I’d fallen out there too on longer solitary hikes (not where she had), twice on another isolated stretch in both directions. Both times I felt for sure that something pushed me. I didn’t remember that this afternoon, too scared of what I thought the tree thing meant for her. It would have been a good thing, though, and quieted my heart.
On Monday and Wednesday I stayed on old familiar ground, climbed the hill I measured long ago to know where I should turn around. Maybe too familiar. The place where Kathy fell had always had a feeling to it, years before in fact. On Friday I felt strong when I walked past and then my gumption drained away. Farther on I reached the large arroyo at the bottom of the hill. Long ago I named it “Aster Gulch” for the purple flowers that bloom there if we have a rainy spring. I’d never walked farther up or down it than it took to hide away, but yesterday I wanted to explore. The will was there for that.
You never know where arroyos go unless you give in to the impulse. Eroded banks can give up treasures. Sometimes I find bones. The sand and clay dust in the bottoms hold clear footprints for a while. I followed boot prints, small ones like a woman’s, that quickly disappeared. There were critter dens and not a speck of trash, untrod rocks and silence if I didn’t click my pole against them. The sagebrush scratched my legs and drew a little blood. Somehow that appealed to me.
In places there are stunning boulders smoothed and rounded by primeval floods. Not this time, but I did see tall trees on a ridge line not too far away and decided to climb out. (Carefully, in case I had no cell phone signal.) When I hit the ridge the only thing I saw was miles of sagebrush and piñons, but I knew where I was headed from the mountains and took off, meandering around the vegetation. Five minutes later I was shocked but happy to stumble out onto the trail.
Amazing when that happens, and you’re almost home again.
Hi John
It’s interesting to me how you are bravely working through your grief.
This is a process which is required to finally find closure.
But though closure is reached, I’m told the longing never does.
I too have lost my wife.
38 years we were married. A lifetime.
Volatile though our relationship was, I love her dearly. I miss her so.
You see, though she’s gone forever, I didn’t have a body to bury.
Oh the grief is there, the tears, as is the pain and the longing. But no body.
She’s still alive, but where she is I don’t know.
Why she’s gone I will probably never know.
But oh God, I love her so.
My heart is smashed.
If only I had a body, someone to mourn, a grave on which to place flowers and to finally get closure.
Hi, Duncan—
I’m so sorry to hear of this. I gather you’re speaking either of dementia or abandonment. In a way, the latter might be easier to bear, but either one is devastating.
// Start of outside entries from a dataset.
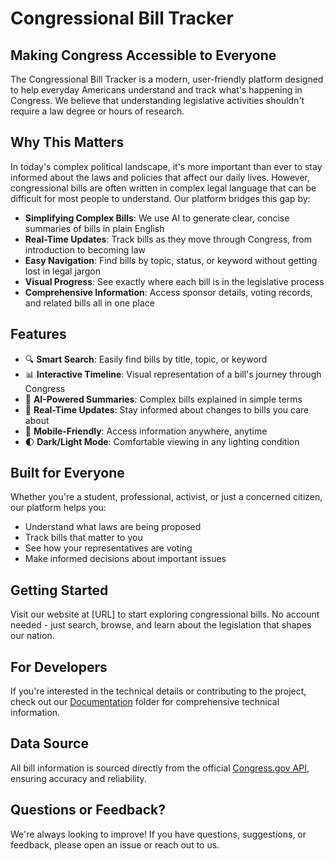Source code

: # Congressional Bill Tracker

## Making Congress Accessible to Everyone

The Congressional Bill Tracker is a modern, user-friendly platform designed to help everyday Americans understand and track what's happening in Congress. We believe that understanding legislative activities shouldn't require a law degree or hours of research.

## Why This Matters

In today's complex political landscape, it's more important than ever to stay informed about the laws and policies that affect our daily lives. However, congressional bills are often written in complex legal language that can be difficult for most people to understand. Our platform bridges this gap by:

- **Simplifying Complex Bills**: We use AI to generate clear, concise summaries of bills in plain English
- **Real-Time Updates**: Track bills as they move through Congress, from introduction to becoming law
- **Easy Navigation**: Find bills by topic, status, or keyword without getting lost in legal jargon
- **Visual Progress**: See exactly where each bill is in the legislative process
- **Comprehensive Information**: Access sponsor details, voting records, and related bills all in one place

## Features

- 🔍 **Smart Search**: Easily find bills by title, topic, or keyword
- 📊 **Interactive Timeline**: Visual representation of a bill's journey through Congress
- 🤖 **AI-Powered Summaries**: Complex bills explained in simple terms
- 🔔 **Real-Time Updates**: Stay informed about changes to bills you care about
- 📱 **Mobile-Friendly**: Access information anywhere, anytime
- 🌓 **Dark/Light Mode**: Comfortable viewing in any lighting condition

## Built for Everyone

Whether you're a student, professional, activist, or just a concerned citizen, our platform helps you:
- Understand what laws are being proposed
- Track bills that matter to you
- See how your representatives are voting
- Make informed decisions about important issues

## Getting Started

Visit our website at [URL] to start exploring congressional bills. No account needed - just search, browse, and learn about the legislation that shapes our nation.

## For Developers

If you're interested in the technical details or contributing to the project, check out our [Documentation](./Documentation) folder for comprehensive technical information.

## Data Source

All bill information is sourced directly from the official [Congress.gov API](https://api.congress.gov/), ensuring accuracy and reliability.

## Questions or Feedback?

We're always looking to improve! If you have questions, suggestions, or feedback, please open an issue or reach out to us.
I don’t know what closure is. Her ashes are in a box for now but they’re not her. It’s hard to see that I will ever work through anything. (I don’t even want to.) When her spirit left her body right in front of me, there wasn’t any pain because the love was so intense. Afterwards, the body was a snapshot. I don’t know where my wife is either, but she’s also here. Can you imagine that?
Onward, brother.
The inescapable pain, strangeness, and intensity of such a huge change in the trajectory of life are palpable in your words. I can feel the air, smell the dirt, and my heart searches for more space. This life is so big and yet trapped on the little things a loved one’s spirit hangs onto. It is those things that squeeze the heart and make one breath hard to stay upright. Thanks for not losing any piece of your love. I know I will have to go through this too and even though I try to hold onto each experience in memory we can’t keep the sound, touch, and smell fresh forever. I bless your courage for taking us on your ride. We all have to take it sometime.
Thank you, Marti.
Just found the hat she wore for almost 40 years. Her signature hat. The worst and best thing yet. I’l be okay, but the hat has killed me. It’s barely 1:00 p.m. The rest of the day is gone.